Matura's work for television included the Channel 4 sitcom No Problem! (1983–85), written by him with Farrukh Dhondy, and Black Silk (BBC, 1985), which he devised in collaboration with Rudy Narayan.

==Personal life and legacy==

Matura's first marriage, to Marian Walsh, with whom he had two children (Ann and Dominic), ended in divorce. He was subsequently married to Ingrid Selberg, daughter of Norwegian mathematician Atle Selberg, with whom he had two children, Cayal and Maya.

Matura died aged 79 on 29 October 2019, in St. John's, Newfoundland and Labrador, after having a heart attack on a flight from New York, where he had been visiting a grandchild. A celebration of his life and work was held on 8 March 2020 at the Young Vic, directed and curated by Nicolas Kent, Anton Phillips and Paulette Randall.

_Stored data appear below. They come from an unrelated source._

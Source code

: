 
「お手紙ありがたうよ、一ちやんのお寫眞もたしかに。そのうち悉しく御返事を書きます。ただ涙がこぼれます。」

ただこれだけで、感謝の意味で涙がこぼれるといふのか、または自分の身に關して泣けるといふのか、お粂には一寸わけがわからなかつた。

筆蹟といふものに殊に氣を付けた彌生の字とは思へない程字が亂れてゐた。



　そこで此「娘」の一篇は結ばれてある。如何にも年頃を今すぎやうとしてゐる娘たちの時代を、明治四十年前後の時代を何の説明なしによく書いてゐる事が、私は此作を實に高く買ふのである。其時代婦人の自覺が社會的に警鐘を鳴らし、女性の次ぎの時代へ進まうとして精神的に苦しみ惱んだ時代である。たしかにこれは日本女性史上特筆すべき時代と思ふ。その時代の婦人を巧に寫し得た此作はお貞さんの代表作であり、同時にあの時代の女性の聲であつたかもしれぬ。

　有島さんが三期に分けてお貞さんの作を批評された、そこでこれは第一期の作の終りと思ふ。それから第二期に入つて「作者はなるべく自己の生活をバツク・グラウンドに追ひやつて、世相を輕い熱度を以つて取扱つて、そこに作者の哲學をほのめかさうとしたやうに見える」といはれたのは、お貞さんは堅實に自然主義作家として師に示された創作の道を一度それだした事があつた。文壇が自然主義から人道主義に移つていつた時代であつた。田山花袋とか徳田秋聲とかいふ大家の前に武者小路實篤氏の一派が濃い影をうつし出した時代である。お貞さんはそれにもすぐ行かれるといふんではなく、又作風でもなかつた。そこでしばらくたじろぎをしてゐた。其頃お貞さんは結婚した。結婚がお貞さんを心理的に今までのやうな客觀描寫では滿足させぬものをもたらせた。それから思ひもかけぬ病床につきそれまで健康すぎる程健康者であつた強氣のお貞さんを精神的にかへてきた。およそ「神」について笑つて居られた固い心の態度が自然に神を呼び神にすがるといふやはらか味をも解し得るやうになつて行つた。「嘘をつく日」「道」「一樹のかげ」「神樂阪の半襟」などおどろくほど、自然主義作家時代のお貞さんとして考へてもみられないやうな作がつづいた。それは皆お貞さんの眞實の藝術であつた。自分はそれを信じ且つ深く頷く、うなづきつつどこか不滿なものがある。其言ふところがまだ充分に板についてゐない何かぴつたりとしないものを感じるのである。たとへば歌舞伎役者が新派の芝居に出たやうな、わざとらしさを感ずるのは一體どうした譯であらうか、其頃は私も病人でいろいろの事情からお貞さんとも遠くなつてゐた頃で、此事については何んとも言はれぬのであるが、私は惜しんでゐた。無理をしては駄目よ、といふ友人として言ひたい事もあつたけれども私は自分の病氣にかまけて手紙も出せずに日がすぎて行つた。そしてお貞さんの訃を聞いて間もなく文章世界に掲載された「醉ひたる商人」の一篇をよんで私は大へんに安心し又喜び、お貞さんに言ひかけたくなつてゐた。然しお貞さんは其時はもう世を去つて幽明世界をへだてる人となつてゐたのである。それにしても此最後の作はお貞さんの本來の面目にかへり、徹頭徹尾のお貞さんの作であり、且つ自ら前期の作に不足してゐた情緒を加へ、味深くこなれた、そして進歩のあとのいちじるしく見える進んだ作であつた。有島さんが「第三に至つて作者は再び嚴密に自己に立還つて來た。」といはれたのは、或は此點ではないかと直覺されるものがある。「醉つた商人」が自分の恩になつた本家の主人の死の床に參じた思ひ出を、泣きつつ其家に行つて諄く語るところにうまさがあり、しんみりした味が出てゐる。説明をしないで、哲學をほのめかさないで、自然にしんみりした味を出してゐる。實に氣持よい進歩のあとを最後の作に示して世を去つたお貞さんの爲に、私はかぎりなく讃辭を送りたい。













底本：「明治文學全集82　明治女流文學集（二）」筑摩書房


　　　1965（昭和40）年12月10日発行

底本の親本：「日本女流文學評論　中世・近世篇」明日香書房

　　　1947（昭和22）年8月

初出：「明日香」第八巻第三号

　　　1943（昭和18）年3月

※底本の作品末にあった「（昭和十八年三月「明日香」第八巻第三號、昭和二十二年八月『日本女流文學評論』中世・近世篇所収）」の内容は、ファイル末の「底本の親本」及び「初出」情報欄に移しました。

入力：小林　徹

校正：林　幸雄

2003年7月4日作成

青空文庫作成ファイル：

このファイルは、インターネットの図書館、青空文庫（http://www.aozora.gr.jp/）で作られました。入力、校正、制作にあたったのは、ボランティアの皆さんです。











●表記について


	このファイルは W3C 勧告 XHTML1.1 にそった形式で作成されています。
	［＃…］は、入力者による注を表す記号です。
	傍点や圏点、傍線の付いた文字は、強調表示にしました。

A musical adaptation of Playboy of the West Indies created by Matura, Clement Ishmael, Dominique Le Gendre and Nicolas Kent opened at the Birmingham Repertory Theatre in June 2022 as part of the Birmingham 2022 Festival.

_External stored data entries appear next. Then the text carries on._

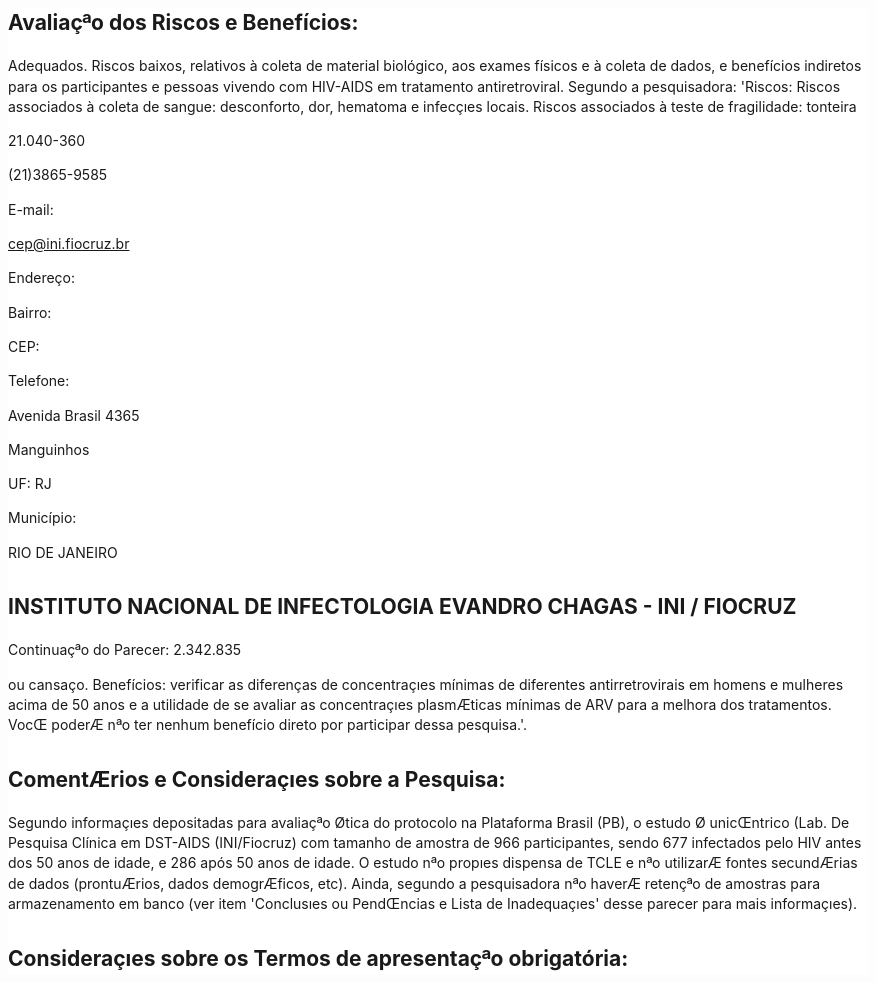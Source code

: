 ## Avaliaçªo dos Riscos e Benefícios:

Adequados. Riscos baixos, relativos à coleta de material biológico, aos exames físicos e à coleta de dados, e benefícios indiretos para os participantes e pessoas vivendo com HIV-AIDS em tratamento antiretroviral. Segundo a pesquisadora: 'Riscos: Riscos associados à coleta de sangue: desconforto, dor, hematoma e infecçıes locais. Riscos associados à teste de fragilidade: tonteira

21.040-360

(21)3865-9585

E-mail:

cep@ini.fiocruz.br

Endereço:

Bairro:

CEP:

Telefone:

Avenida Brasil 4365

Manguinhos

UF: RJ

Município:

RIO DE JANEIRO

## INSTITUTO NACIONAL DE INFECTOLOGIA EVANDRO CHAGAS - INI / FIOCRUZ



Continuaçªo do Parecer: 2.342.835

ou cansaço. Benefícios: verificar as diferenças de concentraçıes mínimas de diferentes antirretrovirais em homens e mulheres acima de 50 anos e a utilidade de se avaliar as concentraçıes plasmÆticas mínimas de ARV para a melhora dos tratamentos. VocŒ poderÆ nªo ter nenhum benefício direto por participar dessa pesquisa.'.

## ComentÆrios e Consideraçıes sobre a Pesquisa:

Segundo informaçıes depositadas para avaliaçªo Øtica do protocolo na Plataforma Brasil (PB), o estudo Ø unicŒntrico (Lab. De Pesquisa Clínica em DST-AIDS (INI/Fiocruz) com tamanho de amostra de 966 participantes, sendo 677 infectados pelo HIV antes dos 50 anos de idade, e 286 após 50 anos de idade. O estudo nªo propıes dispensa de TCLE e nªo utilizarÆ fontes secundÆrias de dados (prontuÆrios, dados demogrÆficos, etc). Ainda, segundo a pesquisadora nªo haverÆ retençªo de amostras para armazenamento em banco (ver item 'Conclusıes ou PendŒncias e Lista de Inadequaçıes' desse parecer para mais informaçıes).

## Consideraçıes sobre os Termos de apresentaçªo obrigatória:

=== The Mustapha Matura Award and Mentoring Programme ===

In 2021, the Mustapha Matura Award and Mentoring Programme was announced, linked to the Alfred Fagon Award and supported by Matura's estate along with other donors, with the competition being open to emerging young Black playwrights of Caribbean and African descendant up to the age of 25, and including a cash prize and a nine-month mentoring programme with a leading Black British playwright.

==Selected works==

- Black Pieces (ICA, 1970, dir. Roland Rees)
- As Time Goes By (1971)
- Bakerloo Line (Almost Free Theatre, 1972; performed on BBC2 Full House, 1973)
- Nice (Almost Free Theatre, 1973)
- Play Mas (1974)
- Bread (Young Vic, 1976)
- Rum an' Coca Cola (Royal Court Theatre and off-Broadway, 1976)
- Another Tuesday (Institute of Contemporary Arts, 1978)
- More, More (The Factory, London, 1978)
- Independence (1979)
- Welcome Home Jacko (The Factory, London, 1978)
- A Dying Business (Riverside Studios, 1980)
- One Rule (Riverside Studios, 1981)
- Meetings (Phoenix Theatre, New York, 1981; Hampstead Theatre, 1982)
- Playboy of the West Indies (1984)
- Trinidad Sisters (based on Chekhov's Three Sisters; 1988)
- The Coup (Cottesloe Theatre, 1991)
- A Small World (Arena Stage, 1994)

==Bibliography==
- Matura: Six Plays: "As Time Goes By", "Nice", "Play Mas", "Independence", "Welcome Home Jacko" and "Meetings", Bloomsbury Publishing, 2007, ISBN 978-0413660701
- Three Sisters. After Chekhov, London: Oberon Books, 2006, ISBN 978-1840026436
- Playboy of the West Indies, Broadway Play Publishing Inc., 1989, ISBN 978-0881450606. London: Oberon Books, 2010, ISBN 978-1840029246
- Moon Jump (illus. J. Gifford), Heinemann Young Books, 1988, ISBN 978-0434949441
- Meetings, New York: Samuel French, 1982, ISBN 978-0573618642
- Nice, Rum an' Coca Cola & Welcome Home Jacko: Three Plays, London: Eyre Methuen, 1980, ISBN 978-0413477200
- As Time Goes By, London: Marion Boyars Publishers Ltd, 1972, ISBN 978-0714508832

Contributor
- The Methuen Drama Book of Plays by Black British Writers, 2011.

==Awards and honours==
Matura received a number of awards and honours throughout his career, in the UK and in Trinidad, including:
- 1971: The George Devine Award.
- 1971: The John Whiting Award.
- 1974: The Evening Standard Most Promising Playwright Award.
- 1991: Trinidad National Award – the Scarlet Ibis Gold.
- 1994: The Helen Hayes Award.
- 2014: The Alfred Fagon Award for Outstanding Contribution to Writing.
- 2016: Honorary Fellowship of Goldsmiths, University of London.

==Archives==
The Mustapha Matura archive – which contains unpublished work, including two plays, one on The Life of Boysie Singh – was acquired by the British Library in 2025.